The House That Bleeds (Directed by Ben Ellis-Nicholson)
The House That Bleeds is an unexpected frightful affair that goes above and beyond the definition of creative through its innovative character and set design. When an expecting couple is left a house in a will they take this ideal opportunity to start the next chapter of their lives together. The house is a bit rundown, but nothing that a bit of paint won’t fix, little do they know that beyond the walls lies a dark, sinister secret ready to wreck bloody havoc. The story alone is enough to have audiences queuing to see it, however the true beauty of this gem is that creator Ben Ellis-Nicholson used puppets in favour of actors, creating a visual overload that still scares despite the Muppet-esque quality.
The Apparition (Directed by Trevor Hagen)
Carly (Samantha Bowes), must overcome her personal demons as she fights through her grief to conquer an evil tall entity that has been stalking her every move. Throughout the film the daunting atmosphere infiltrates every shot, with a menacing sense of dread being the focus of the horror. Trevor Hagen flaunts his obvious flair for creating a haunting tone through immersing the viewer so far into the film that the terror is inescapable. Although a clear backstory is given, much of Carly’s past is told in non-descript flashbacks, allowing the emotions to speak for themselves. The Apparition prides itself in creating an unsettling environment that disconcerts and rattles its viewer.
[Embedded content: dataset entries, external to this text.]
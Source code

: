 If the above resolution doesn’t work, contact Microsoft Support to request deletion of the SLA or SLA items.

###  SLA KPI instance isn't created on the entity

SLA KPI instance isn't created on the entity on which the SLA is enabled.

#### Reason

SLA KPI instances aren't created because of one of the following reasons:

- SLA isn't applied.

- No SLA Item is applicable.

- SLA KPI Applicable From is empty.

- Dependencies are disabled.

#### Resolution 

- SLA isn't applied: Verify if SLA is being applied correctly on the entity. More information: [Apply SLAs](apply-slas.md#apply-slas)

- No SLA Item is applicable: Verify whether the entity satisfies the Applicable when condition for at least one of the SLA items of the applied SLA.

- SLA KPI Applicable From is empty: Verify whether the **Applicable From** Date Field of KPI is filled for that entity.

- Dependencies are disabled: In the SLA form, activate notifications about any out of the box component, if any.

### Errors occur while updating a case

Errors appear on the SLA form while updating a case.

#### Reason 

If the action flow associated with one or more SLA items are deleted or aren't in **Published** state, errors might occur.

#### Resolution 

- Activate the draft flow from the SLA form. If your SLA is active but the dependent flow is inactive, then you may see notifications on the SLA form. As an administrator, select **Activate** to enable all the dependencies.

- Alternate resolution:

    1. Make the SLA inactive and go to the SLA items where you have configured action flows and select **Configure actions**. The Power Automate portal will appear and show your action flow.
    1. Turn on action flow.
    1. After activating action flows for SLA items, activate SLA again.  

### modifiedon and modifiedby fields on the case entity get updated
Psychophonic (Directed by Aline Romero)
One night during a full moon, a dainty cat walks atop a roof when it hears music coming from below. The curiosity bites and it enters the spooky home, only to be trapped. Whilst attempting to escape, the cat discovers a strange secret that the mysterious gramophone holds. Across Psychophonic a peculiar world is built, encapsulated by crooked interiors, and a dark colour palette. Furthering the whole unfamiliarity is the stop motion animation method that director Aline Romero utilises, exaggerating the quirky-horror vibe that is reminiscent of works such as Coraline (2009) and The Wolf House (2018).
The Hangman (Directed by Edoardo Magliarella)
The Hangman fixates on exactly what makes a short horror effective; potent timing, quick pacing, and a memorable ending that leaves you wanting more. Edoardo Magliarella delivers an aptly short that explores the terrors that await when you are home all alone. We focus on a student who is working late one night. After a short break a mysterious piece of paper headed with “Let’s play” appears on the table. Magliarella works by not showing every malevolent deed, instead the horror is evoked by making the evil force unseeable, ensuring that we are unaware of what the threat is going to do next…
Old Friend (Directed by Joseph Schlapsi)
Old Friend follows Ellie (Reilly Nelson) and Thomas (Joseph Schlapsi), whose relationship is tested when an old friend of Thomas’s calls asking for company. Ellie insists that she trusts him, however it’s not long until she begins wondering where he is, leading her to suspect that not everything is quite as it seems. Old Friend is purposefully misleading and convoluted, leading us to think that one thing is happening when in fact much more sinister events are bubbling under the surface. This prolonged buildup of tension is even further escalated by the lingering score and close up cinematography.
The Monster (Under the Bed) (Directed by Sammie Jo-Cunnane)
Sometimes the best horror films that really get under your skin come from the simplest ideas, take for example The Monster (Under the Bed). The film follows Luna (Alison Nicholls), a young girl who’s bedtime story reveals a harrowing secret and the horrid nightmare that derives from abuse. Although The Monster tackles an archetypal story from the forefront, underneath lies a deeply sensitive story that is not dulled down and retreated from the main narrative. Alternatively, the troubles that Luna suffers with become the face of the film, prompting the question as to who is the real monster.